» **ABOUT THIS EXERCISE**
Extract the opening line of the entries and every line after it, stopping at and including the line that contains "- \alpha)^0 y_1 = y_1\\". Do not include pictures.

(Document images with source code)
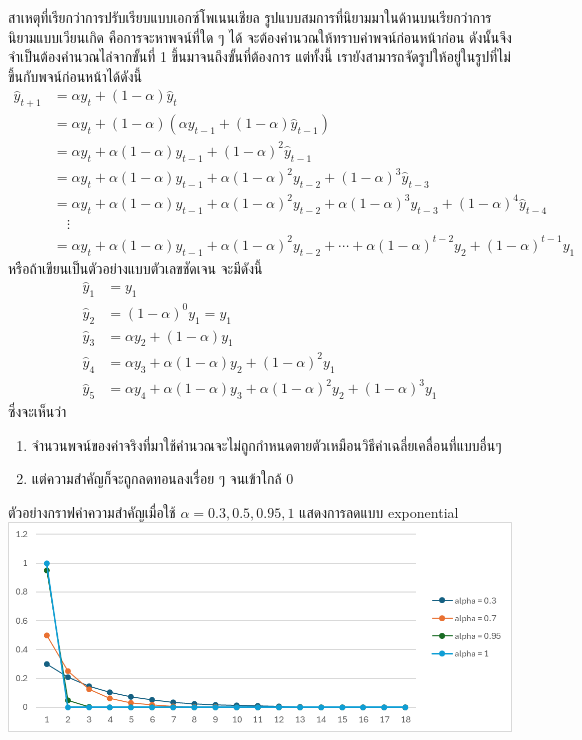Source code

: \newpage
\begin{remark}
    {สาเหตุที่เรียกว่าการปรับเรียบแบบเอกซ์โพเนนเชียล}{}
    รูปแบบสมการที่นิยามมาในด้านบนเรียกว่าการนิยามแบบเวียนเกิด คือการจะหาพจน์ที่ใด ๆ ได้ จะต้องคำนวณให้ทราบค่าพจน์ก่อนหน้าก่อน ดังนั้นจึงจำเป็นต้องคำนวณไล่จากขั้นที่ 1 ขึ้นมาจนถึงขั้นที่ต้องการ แต่ทั้งนี้ เรายังสามารถจัดรูปให้อยู่ในรูปที่ไม่ขึ้นกับพจน์ก่อนหน้าได้ดังนี้
    \begin{align*}
        \hat{y}_{t+1}   &= \alpha y_{t} + (1-\alpha)\hat{y}_t\\
                        &= \alpha y_{t} + (1-\alpha)(\alpha y_{t-1} + (1-\alpha)\hat{y}_{t-1})\\
                        &= \alpha y_{t} + \alpha (1-\alpha) y_{t-1} + (1-\alpha)^2 \hat{y}_{t-1}\\
                        &= \alpha y_{t} + \alpha (1-\alpha) y_{t-1} + \alpha (1-\alpha)^2 y_{t-2} + (1-\alpha)^3 \hat{y}_{t-3}\\
                        &= \alpha y_{t} + \alpha (1-\alpha) y_{t-1} + \alpha (1-\alpha)^2 y_{t-2} + \alpha (1-\alpha)^3 y_{t-3} + (1-\alpha)^4 \hat{y}_{t-4}\\
                        & \quad\vdots \\
                        &= \alpha y_{t} + \alpha (1-\alpha) y_{t-1} + \alpha (1-\alpha)^2 y_{t-2} + \cdots + \alpha (1-\alpha)^{t-2} y_2 + (1 - \alpha)^{t-1} y_1
    \end{align*}
    หรือถ้าเขียนเป็นตัวอย่างแบบตัวเลขชัดเจน จะมีดังนี้
    \begin{align*}
        \hat{y}_1 &= y_1\\
        \hat{y}_2 &= (1 - \alpha)^0 y_1 = y_1\\
        \hat{y}_3 &= \alpha y_2 + (1-\alpha) y_1\\
        \hat{y}_4 &= \alpha y_3 + \alpha (1-\alpha) y_2 + (1-\alpha)^2 y_1\\
        \hat{y}_5 &= \alpha y_4 + \alpha (1-\alpha) y_3 + \alpha (1-\alpha)^2 y_2 + (1-\alpha)^3 y_1
    \end{align*}
    ซึ่งจะเห็นว่า
    \begin{enumerate}
        \item จำนวนพจน์ของค่าจริงที่มาใช้คำนวณจะไม่ถูกกำหนดตายตัวเหมือนวิธีค่าเฉลี่ยเคลื่อนที่แบบอื่นๆ
        \item แต่ความสำคัญก็จะถูกลดทอนลงเรื่อย ๆ จนเข้าใกล้ 0
    \end{enumerate}
    ตัวอย่างกราฟค่าความสำคัญเมื่อใช้ $\alpha = 0.3, 0.5, 0.95, 1$ แสดงการลดแบบ exponential\\
    \includegraphics[width=0.9\linewidth]{alpha-expo-smoothing.png}
\end{remark}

» **RESULT OF THE EXERCISE**
Source code

: \newpage
\begin{remark}
    {สาเหตุที่เรียกว่าการปรับเรียบแบบเอกซ์โพเนนเชียล}{}
    รูปแบบสมการที่นิยามมาในด้านบนเรียกว่าการนิยามแบบเวียนเกิด คือการจะหาพจน์ที่ใด ๆ ได้ จะต้องคำนวณให้ทราบค่าพจน์ก่อนหน้าก่อน ดังนั้นจึงจำเป็นต้องคำนวณไล่จากขั้นที่ 1 ขึ้นมาจนถึงขั้นที่ต้องการ แต่ทั้งนี้ เรายังสามารถจัดรูปให้อยู่ในรูปที่ไม่ขึ้นกับพจน์ก่อนหน้าได้ดังนี้
    \begin{align*}
        \hat{y}_{t+1}   &= \alpha y_{t} + (1-\alpha)\hat{y}_t\\
                        &= \alpha y_{t} + (1-\alpha)(\alpha y_{t-1} + (1-\alpha)\hat{y}_{t-1})\\
                        &= \alpha y_{t} + \alpha (1-\alpha) y_{t-1} + (1-\alpha)^2 \hat{y}_{t-1}\\
                        &= \alpha y_{t} + \alpha (1-\alpha) y_{t-1} + \alpha (1-\alpha)^2 y_{t-2} + (1-\alpha)^3 \hat{y}_{t-3}\\
                        &= \alpha y_{t} + \alpha (1-\alpha) y_{t-1} + \alpha (1-\alpha)^2 y_{t-2} + \alpha (1-\alpha)^3 y_{t-3} + (1-\alpha)^4 \hat{y}_{t-4}\\
                        & \quad\vdots \\
                        &= \alpha y_{t} + \alpha (1-\alpha) y_{t-1} + \alpha (1-\alpha)^2 y_{t-2} + \cdots + \alpha (1-\alpha)^{t-2} y_2 + (1 - \alpha)^{t-1} y_1
    \end{align*}
    หรือถ้าเขียนเป็นตัวอย่างแบบตัวเลขชัดเจน จะมีดังนี้
    \begin{align*}
        \hat{y}_1 &= y_1\\
        \hat{y}_2 &= (1 - \alpha)^0 y_1 = y_1\\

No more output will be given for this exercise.